Correspondingly, there were many more of them – stores in Seabeck, Port Madison, Lynwood Center and Rolling Bay, Loverich said.

The trend nationally, though was to large “super” markets. And some island businessmen and investors thought such a market would be a good anchor for downtown Winslow.

“They built the building and owned it for a number of years, and got Ed, Mo and John to agree to rent,” Billie Loverich said. “Eventually, they were able to buy the building.”

The big day

Opening day attracted what seemed at the time to be a huge crowd to the modern new building on the then-unpaved Winslow Way, Loverich said.

“Everyone was coming to scout the brand new, designed-for-a-store, up-to-date building,” she said. “It seemed real big then. Looking back on it, there maybe weren’t as many people as on an ordinary day now.”

Though Billie Loverich never worked at the store – “most wives stayed home with their kids then,” she said – she and her sister-in-law Elaine handed out free ice cream cones.

They’ll reprise that role this coming Saturday.
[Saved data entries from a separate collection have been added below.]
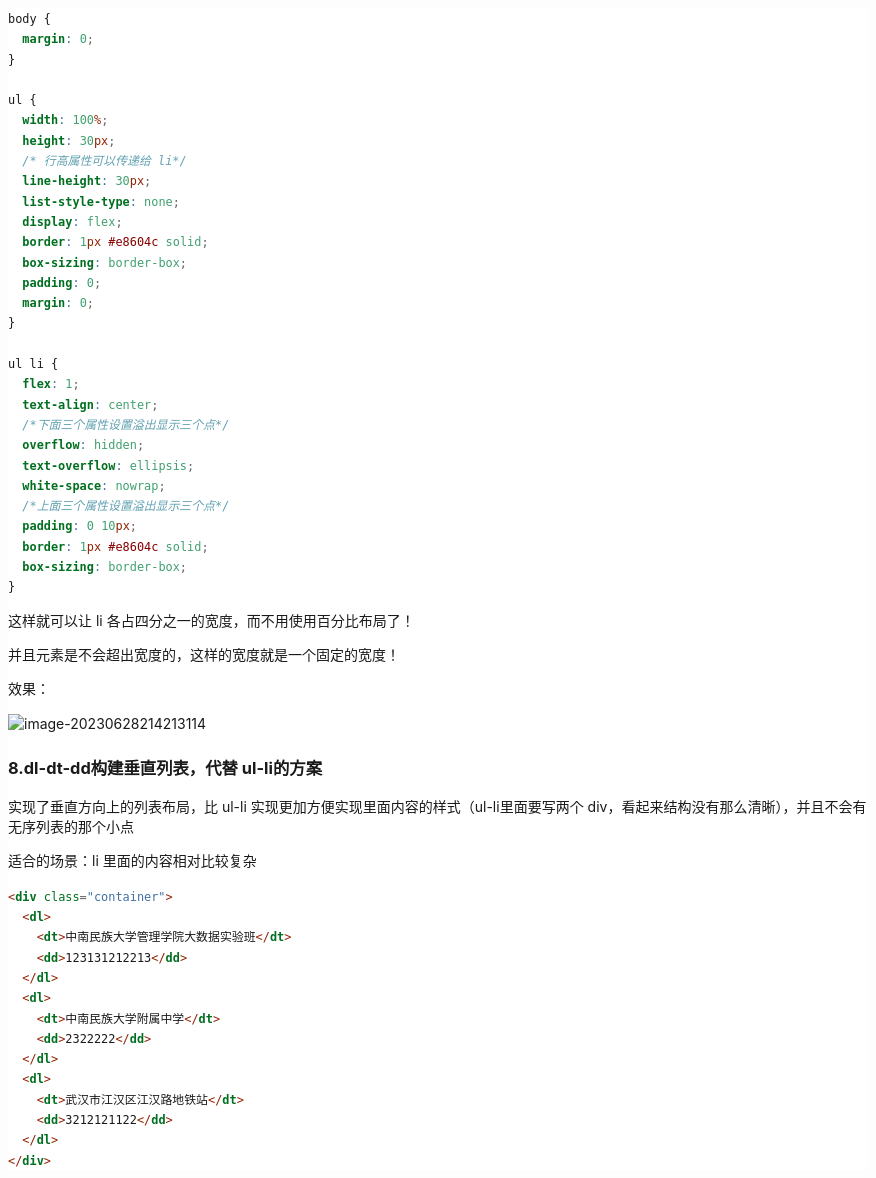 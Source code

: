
 ```css
body {
  margin: 0;
}

ul {
  width: 100%;
  height: 30px;
  /* 行高属性可以传递给 li*/
  line-height: 30px;
  list-style-type: none;
  display: flex;
  border: 1px #e8604c solid;
  box-sizing: border-box;
  padding: 0;
  margin: 0;
}

ul li {
  flex: 1;
  text-align: center;
  /*下面三个属性设置溢出显示三个点*/
  overflow: hidden;
  text-overflow: ellipsis;
  white-space: nowrap;
  /*上面三个属性设置溢出显示三个点*/
  padding: 0 10px;
  border: 1px #e8604c solid;
  box-sizing: border-box;
}
```

这样就可以让 li 各占四分之一的宽度，而不用使用百分比布局了！

并且元素是不会超出宽度的，这样的宽度就是一个固定的宽度！

效果：

![image-20230628214213114](https://aronimage.oss-cn-hangzhou.aliyuncs.com/img/image-20230628214213114.png)

### 8.dl-dt-dd构建垂直列表，代替 ul-li的方案

实现了垂直方向上的列表布局，比 ul-li 实现更加方便实现里面内容的样式（ul-li里面要写两个 div，看起来结构没有那么清晰），并且不会有无序列表的那个小点

适合的场景：li 里面的内容相对比较复杂

```html
<div class="container">
  <dl>
    <dt>中南民族大学管理学院大数据实验班</dt>
    <dd>123131212213</dd>
  </dl>
  <dl>
    <dt>中南民族大学附属中学</dt>
    <dd>2322222</dd>
  </dl>
  <dl>
    <dt>武汉市江汉区江汉路地铁站</dt>
    <dd>3212121122</dd>
  </dl>
</div>
```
The celebration, from noon to 7 p.m., will also feature face-painting, T-shirt tie-dying, a dunk tank, a live band and plenty of food.

The fire department will park a truck out front for inspection – hopefully, the new ladder truck.

Customers will be chosen at random as they go through the checkstands with the winners receiving gift baskets of non-perishable items or certificates for frozen turkeys.

The store name was a contribution from Billie Loverich.

“I saw a sign in Spokane about a year before the opening that said ‘Town and Country Tires,’ and I told Ed, ‘that’s the name for your store.’ We were in a little town out in the country.”

The town has grown, and so has the company – from one store with 30 employees to six stores in Kitsap and King counties and more than 700 employees. But according to president Larry Nakata, the fundamental essence of the company hasn’t changed.

“It’s the passion people in our organization have for the business,” he said, “the commitment to making it better.”